If you just don't set keep_open you don't need to call input.terminate and get the flicker on menu change. But with these changes wouldn't keep_open + unconditionally calling input.terminate(id) on submit cause the same flicker? Is there an advantage over just not setting keep_open?

Scripts written before keep_open still exist and are in use, and some scripts may want to call terminate anyway so that they still work as expected on older versions of mpv. However, this discussion is missing the point; what my examples are trying to demonstrate is twofold:

  1. That input.terminate() is inherently vulnerable to race conditions. There is no guarantee that the input won't be replaced before the terminate request is received by console.lua, which means that any time input.terminate() is used there is always the risk of closing the wrong input.
  2. That there exist permitted ways of calling the mp.input API that will almost guarantee that input.terminate() closes the wrong input. A silent error that provides no feedback to developers about what went wrong.

The fact that the current solution involves removing the input.terminate() call is, I think, quite telling. The current version of input.terminate() is just inherently incapable of being used completely safely, there is always the risk of closing an unrelated input prompt by mistake every time you use it, and developers need to understand all these points to avoid consistently causing this to happen when creating any script that involves nested input requests.

Now we could just document this, something like:

input.terminate()
Closes the currently open input request, regardless of which script created it.
As this method is executed asynchronously, it is possible to accidentally close
the wrong input, so care should be taken when calling this method shortly after
creating a new input request or triggering another script to do so.

However, I think we can do better than this and provide an API that allows using input.terminate() safely.

The proposed auto-closing after 20 seconds example is also trivially fixed by killing the timer in closed. So I'm still hesitant to add complexity to all present and future mp.input implementations if we don't find practical advantages.

You're right, I overstated the guardrails required for the timer, not sure what I was thinking there. However, this suggestion is still vulnerable to race conditions; the timeout can go off after a new request has replaced the current one, but before the closed event has been received, hence terminating the new input instead of the old one.


Also if we do want this why not just save the last id within input.lua and have input.terminate pass it automatically? You can only have one input session active at a time anyway.
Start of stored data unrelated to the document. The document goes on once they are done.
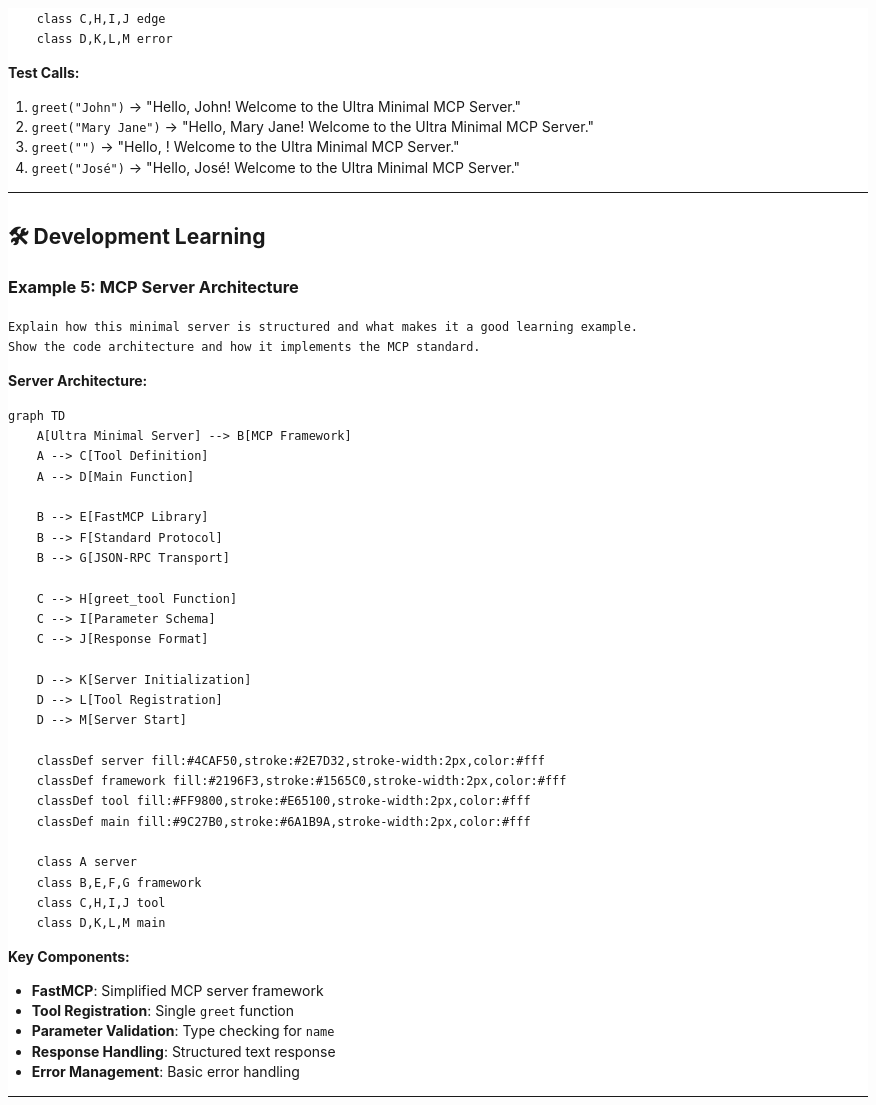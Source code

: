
 ```mermaid
    class C,H,I,J edge
    class D,K,L,M error
```

**Test Calls:**
1. `greet("John")` → "Hello, John! Welcome to the Ultra Minimal MCP Server."
2. `greet("Mary Jane")` → "Hello, Mary Jane! Welcome to the Ultra Minimal MCP Server."
3. `greet("")` → "Hello, ! Welcome to the Ultra Minimal MCP Server."
4. `greet("José")` → "Hello, José! Welcome to the Ultra Minimal MCP Server."

---

## 🛠️ Development Learning

### Example 5: MCP Server Architecture
```
Explain how this minimal server is structured and what makes it a good learning example.
Show the code architecture and how it implements the MCP standard.
```

**Server Architecture:**
```mermaid
graph TD
    A[Ultra Minimal Server] --> B[MCP Framework]
    A --> C[Tool Definition]
    A --> D[Main Function]
    
    B --> E[FastMCP Library]
    B --> F[Standard Protocol]
    B --> G[JSON-RPC Transport]
    
    C --> H[greet_tool Function]
    C --> I[Parameter Schema]
    C --> J[Response Format]
    
    D --> K[Server Initialization]
    D --> L[Tool Registration]
    D --> M[Server Start]
    
    classDef server fill:#4CAF50,stroke:#2E7D32,stroke-width:2px,color:#fff
    classDef framework fill:#2196F3,stroke:#1565C0,stroke-width:2px,color:#fff
    classDef tool fill:#FF9800,stroke:#E65100,stroke-width:2px,color:#fff
    classDef main fill:#9C27B0,stroke:#6A1B9A,stroke-width:2px,color:#fff
    
    class A server
    class B,E,F,G framework
    class C,H,I,J tool
    class D,K,L,M main
```

**Key Components:**
- **FastMCP**: Simplified MCP server framework
- **Tool Registration**: Single `greet` function
- **Parameter Validation**: Type checking for `name`
- **Response Handling**: Structured text response
- **Error Management**: Basic error handling

---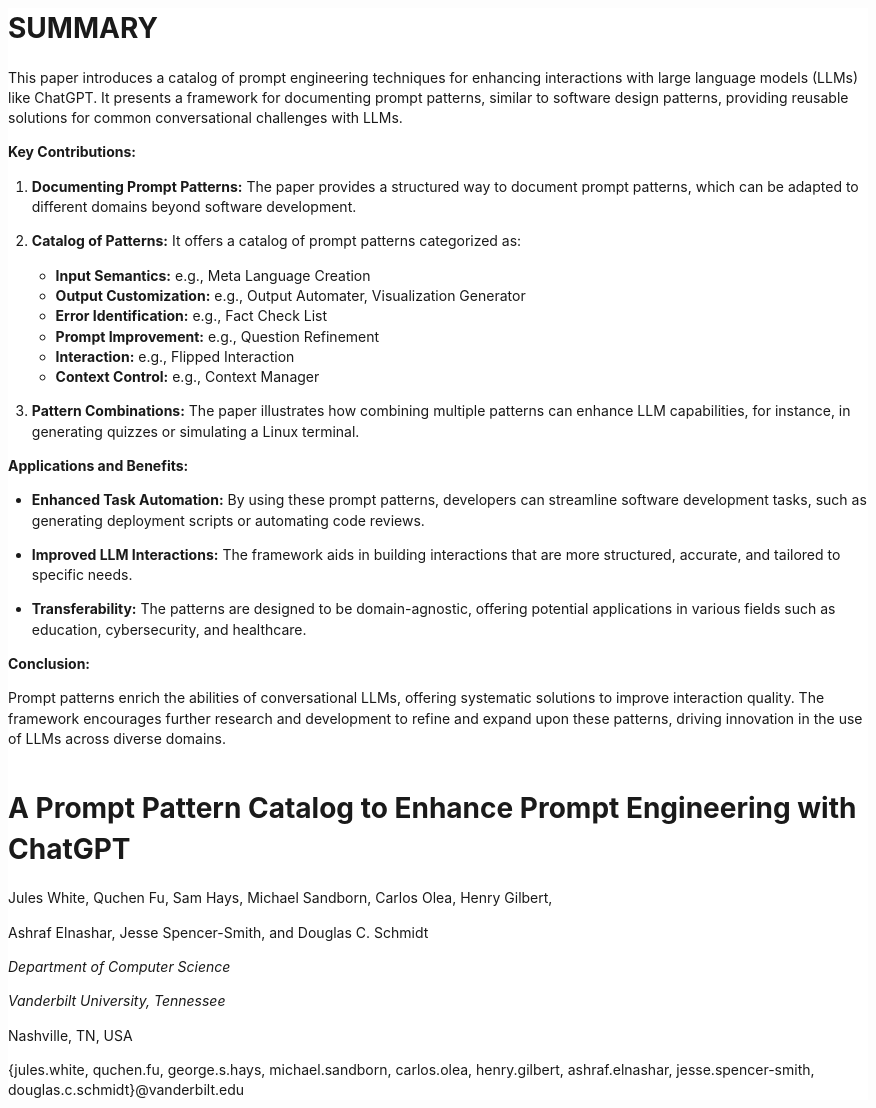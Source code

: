 # SUMMARY
This paper introduces a catalog of prompt engineering techniques for enhancing interactions with large language models (LLMs) like ChatGPT. It presents a framework for documenting prompt patterns, similar to software design patterns, providing reusable solutions for common conversational challenges with LLMs. 

**Key Contributions:**

1. **Documenting Prompt Patterns:** The paper provides a structured way to document prompt patterns, which can be adapted to different domains beyond software development.

2. **Catalog of Patterns:** It offers a catalog of prompt patterns categorized as:
   - **Input Semantics:** e.g., Meta Language Creation
   - **Output Customization:** e.g., Output Automater, Visualization Generator
   - **Error Identification:** e.g., Fact Check List
   - **Prompt Improvement:** e.g., Question Refinement
   - **Interaction:** e.g., Flipped Interaction
   - **Context Control:** e.g., Context Manager

3. **Pattern Combinations:** The paper illustrates how combining multiple patterns can enhance LLM capabilities, for instance, in generating quizzes or simulating a Linux terminal.

**Applications and Benefits:**

- **Enhanced Task Automation:** By using these prompt patterns, developers can streamline software development tasks, such as generating deployment scripts or automating code reviews.
  
- **Improved LLM Interactions:** The framework aids in building interactions that are more structured, accurate, and tailored to specific needs.

- **Transferability:** The patterns are designed to be domain-agnostic, offering potential applications in various fields such as education, cybersecurity, and healthcare.

**Conclusion:**

Prompt patterns enrich the abilities of conversational LLMs, offering systematic solutions to improve interaction quality. The framework encourages further research and development to refine and expand upon these patterns, driving innovation in the use of LLMs across diverse domains.


# A Prompt Pattern Catalog to Enhance Prompt Engineering with ChatGPT

Jules White, Quchen Fu, Sam Hays, Michael Sandborn, Carlos Olea, Henry Gilbert,

Ashraf Elnashar, Jesse Spencer-Smith, and Douglas C. Schmidt

*Department of Computer Science*

*Vanderbilt University, Tennessee*

Nashville, TN, USA

{jules.white, quchen.fu, george.s.hays, michael.sandborn, carlos.olea, henry.gilbert, ashraf.elnashar, jesse.spencer-smith, douglas.c.schmidt}@vanderbilt.edu

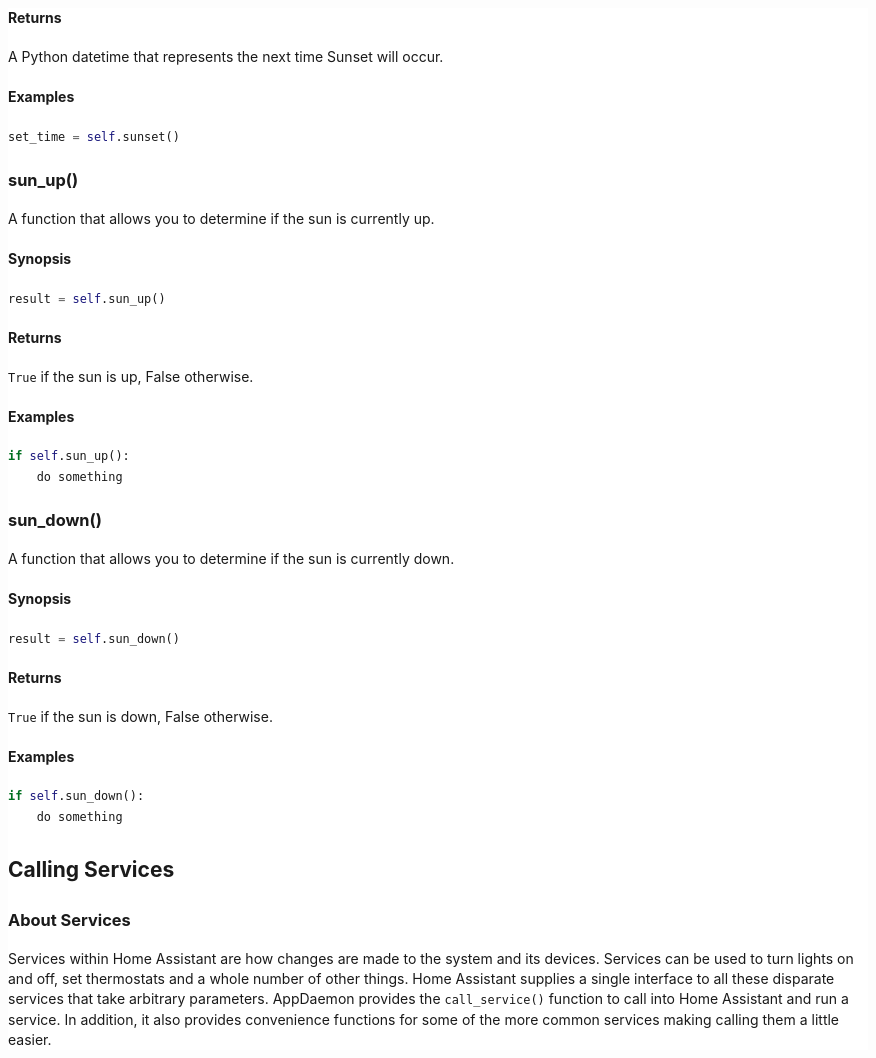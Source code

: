#### Returns

A Python datetime that represents the next time Sunset will occur.

#### Examples

```python
set_time = self.sunset()
```
### sun_up()

A function that allows you to determine if the sun is currently up.

#### Synopsis

```python
result = self.sun_up()
```

#### Returns

`True` if the sun is up, False otherwise.

#### Examples

```python
if self.sun_up():
    do something
```

### sun_down()

A function that allows you to determine if the sun is currently down.

#### Synopsis

```python
result = self.sun_down()
```

#### Returns

`True` if the sun is down, False otherwise.

#### Examples

```python
if self.sun_down():
    do something
```
## Calling Services

### About Services

Services within Home Assistant are how changes are made to the system and its devices. Services can be used to turn lights on and off, set thermostats and a whole number of other things. Home Assistant supplies a single interface to all these disparate services that take arbitrary parameters. AppDaemon provides the `call_service()` function to call into Home Assistant and run a service. In addition, it also provides convenience functions for some of the more common services making calling them a little easier.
It is not like mp.command_native_async() where multiple commands can run at the same time.

This would indeed fix race conditions between scripts, but it does not fix them within the same script. There is a period of time, after a new input.get call has been made but before console.lua has received the new get-input request, where events are still being sent from console.lua to the old request handler. One of these events can trigger a callback that calls input.terminate(), and thus closes the new request instead of the old. This could be addressed by automatically closing the request handler of any existing request from the client side when a new one is made. However, to maintain the API contracts we would also need to call closed with the latest contents and cursor position of the input, which would probably require every request to listen to edited events internally (plus a new event for cursor position changes), and for a cache to be kept on the local side. This cache would also be ever so slightly behind the actual state of the input, so if a user were to type a new character at the exact same time that this termination happens, then the closed event sent to the input may be missing it. All of this is possible to do, but it's adding much more complexity than the explicit id passing.
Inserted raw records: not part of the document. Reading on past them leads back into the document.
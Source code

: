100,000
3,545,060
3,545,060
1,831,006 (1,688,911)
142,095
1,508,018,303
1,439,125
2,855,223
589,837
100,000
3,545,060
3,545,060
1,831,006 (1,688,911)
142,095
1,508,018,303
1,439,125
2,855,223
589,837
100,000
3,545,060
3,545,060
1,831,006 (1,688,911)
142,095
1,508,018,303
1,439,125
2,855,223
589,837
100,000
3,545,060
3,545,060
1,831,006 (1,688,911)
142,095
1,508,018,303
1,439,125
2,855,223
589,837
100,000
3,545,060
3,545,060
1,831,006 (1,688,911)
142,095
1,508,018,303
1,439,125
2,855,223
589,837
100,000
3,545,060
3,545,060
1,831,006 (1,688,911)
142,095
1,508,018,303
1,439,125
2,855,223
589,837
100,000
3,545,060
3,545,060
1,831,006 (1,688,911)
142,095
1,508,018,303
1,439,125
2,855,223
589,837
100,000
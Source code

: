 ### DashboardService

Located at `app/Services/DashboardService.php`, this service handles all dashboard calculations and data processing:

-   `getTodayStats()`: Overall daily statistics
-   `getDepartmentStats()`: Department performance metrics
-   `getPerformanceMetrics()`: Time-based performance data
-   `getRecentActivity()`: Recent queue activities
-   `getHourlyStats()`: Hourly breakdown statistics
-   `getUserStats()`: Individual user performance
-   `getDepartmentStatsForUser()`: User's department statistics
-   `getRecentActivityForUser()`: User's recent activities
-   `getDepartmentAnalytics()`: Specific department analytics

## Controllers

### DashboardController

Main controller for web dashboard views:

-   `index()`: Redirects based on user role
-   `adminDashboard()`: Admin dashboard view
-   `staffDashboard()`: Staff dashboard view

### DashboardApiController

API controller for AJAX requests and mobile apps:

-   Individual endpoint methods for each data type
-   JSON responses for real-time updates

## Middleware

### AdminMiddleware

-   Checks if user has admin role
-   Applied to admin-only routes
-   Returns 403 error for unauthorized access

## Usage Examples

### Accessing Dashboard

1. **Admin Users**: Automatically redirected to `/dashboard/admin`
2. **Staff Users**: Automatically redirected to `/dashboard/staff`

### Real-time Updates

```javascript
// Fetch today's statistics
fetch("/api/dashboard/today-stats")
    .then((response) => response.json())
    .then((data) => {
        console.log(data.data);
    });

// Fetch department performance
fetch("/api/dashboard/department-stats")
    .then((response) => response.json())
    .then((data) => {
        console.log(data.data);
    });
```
I think there's a decent middle-ground here. We could keep the explicit ids and allow them to be passed to input.terminate(), but when calling it without an argument we pass the script name alone to console.lua. That way, console.lua will always only close an input that belongs to the script in question, removing the ability for scripts to accidentally close each others input (effectively making most new and old scripts safe for free). We then document that the ids can be used to avoid race conditions within the same script, for those writing scripts complex enough to need it. Something like this:

input.terminate([t])
Closes the currently active input request, if any. This will not close
requests made by other scripts.

If the return value of an input.get or input.select
request is passed in as the first argument then only that specific request
will be closed, preventing race conditions between multiple requests
made within the same script.

Personally, I think this definition would give me much more confidence as a script author than the other definition I wrote above.

(Technically the above proposal might break any scripts that were using input.terminate() to deliberately close inputs created by other scripts, but I don't know of any doing that, I don't know a valid reason to do that, and it wasn't explicitly documented, so it's probably fine to change.)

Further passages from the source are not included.